§ **Work instructions**
Each line of the records needs to come back exactly as written.

+++++

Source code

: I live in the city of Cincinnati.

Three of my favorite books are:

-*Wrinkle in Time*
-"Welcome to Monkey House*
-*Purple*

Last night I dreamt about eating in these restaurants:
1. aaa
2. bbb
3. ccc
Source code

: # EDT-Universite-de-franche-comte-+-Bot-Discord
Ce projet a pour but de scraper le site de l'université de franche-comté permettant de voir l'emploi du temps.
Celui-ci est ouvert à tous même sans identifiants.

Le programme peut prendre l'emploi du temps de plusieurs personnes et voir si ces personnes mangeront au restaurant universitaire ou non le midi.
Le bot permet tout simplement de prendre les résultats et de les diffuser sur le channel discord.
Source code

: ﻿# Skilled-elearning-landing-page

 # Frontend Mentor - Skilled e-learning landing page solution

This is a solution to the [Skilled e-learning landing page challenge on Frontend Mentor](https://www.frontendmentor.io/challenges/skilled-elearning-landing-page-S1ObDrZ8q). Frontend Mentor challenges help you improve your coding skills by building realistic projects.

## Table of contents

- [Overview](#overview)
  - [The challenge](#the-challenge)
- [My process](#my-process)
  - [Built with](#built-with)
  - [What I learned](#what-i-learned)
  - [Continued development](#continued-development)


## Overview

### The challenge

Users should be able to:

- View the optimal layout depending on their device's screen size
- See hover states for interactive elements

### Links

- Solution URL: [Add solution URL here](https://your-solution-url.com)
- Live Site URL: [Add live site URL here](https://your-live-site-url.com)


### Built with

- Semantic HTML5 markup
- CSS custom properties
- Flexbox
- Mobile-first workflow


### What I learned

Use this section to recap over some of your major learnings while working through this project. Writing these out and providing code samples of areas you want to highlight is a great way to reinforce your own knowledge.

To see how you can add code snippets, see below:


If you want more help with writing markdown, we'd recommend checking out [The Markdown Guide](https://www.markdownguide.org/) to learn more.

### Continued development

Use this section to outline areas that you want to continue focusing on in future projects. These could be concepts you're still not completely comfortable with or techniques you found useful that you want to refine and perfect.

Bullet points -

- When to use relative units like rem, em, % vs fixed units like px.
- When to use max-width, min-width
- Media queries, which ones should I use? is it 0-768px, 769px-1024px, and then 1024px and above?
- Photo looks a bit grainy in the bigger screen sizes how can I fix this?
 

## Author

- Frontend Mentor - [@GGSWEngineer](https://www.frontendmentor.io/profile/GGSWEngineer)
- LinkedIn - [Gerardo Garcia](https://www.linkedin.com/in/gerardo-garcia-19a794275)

+++++

§ **Finished task**
Source code

: I live in the city of Cincinnati.

Three of my favorite books are:

-*Wrinkle in Time*
-"Welcome to Monkey House*
-*Purple*

Last night I dreamt about eating in these restaurants:
1. aaa
2. bbb
3. ccc
Source code

: # EDT-Universite-de-franche-comte-+-Bot-Discord
Ce projet a pour but de scraper le site de l'université de franche-comté permettant de voir l'emploi du temps.
Celui-ci est ouvert à tous même sans identifiants.

Le programme peut prendre l'emploi du temps de plusieurs personnes et voir si ces personnes mangeront au restaurant universitaire ou non le midi.
Le bot permet tout simplement de prendre les résultats et de les diffuser sur le channel discord.
Source code

: ﻿# Skilled-elearning-landing-page

 # Frontend Mentor - Skilled e-learning landing page solution

This is a solution to the [Skilled e-learning landing page challenge on Frontend Mentor](https://www.frontendmentor.io/challenges/skilled-elearning-landing-page-S1ObDrZ8q). Frontend Mentor challenges help you improve your coding skills by building realistic projects.

## Table of contents

- [Overview](#overview)
  - [The challenge](#the-challenge)
- [My process](#my-process)
  - [Built with](#built-with)
  - [What I learned](#what-i-learned)
  - [Continued development](#continued-development)


## Overview

### The challenge

Users should be able to:

- View the optimal layout depending on their device's screen size
- See hover states for interactive elements

### Links

- Solution URL: [Add solution URL here](https://your-solution-url.com)
- Live Site URL: [Add live site URL here](https://your-live-site-url.com)


### Built with

- Semantic HTML5 markup
- CSS custom properties
- Flexbox
- Mobile-first workflow


### What I learned

Use this section to recap over some of your major learnings while working through this project. Writing these out and providing code samples of areas you want to highlight is a great way to reinforce your own knowledge.

To see how you can add code snippets, see below:


If you want more help with writing markdown, we'd recommend checking out [The Markdown Guide](https://www.markdownguide.org/) to learn more.

### Continued development

Use this section to outline areas that you want to continue focusing on in future projects. These could be concepts you're still not completely comfortable with or techniques you found useful that you want to refine and perfect.

Bullet points -

- When to use relative units like rem, em, % vs fixed units like px.
- When to use max-width, min-width
- Media queries, which ones should I use? is it 0-768px, 769px-1024px, and then 1024px and above?
- Photo looks a bit grainy in the bigger screen sizes how can I fix this?
 

## Author

- Frontend Mentor - [@GGSWEngineer](https://www.frontendmentor.io/profile/GGSWEngineer)
- LinkedIn - [Gerardo Garcia](https://www.linkedin.com/in/gerardo-garcia-19a794275)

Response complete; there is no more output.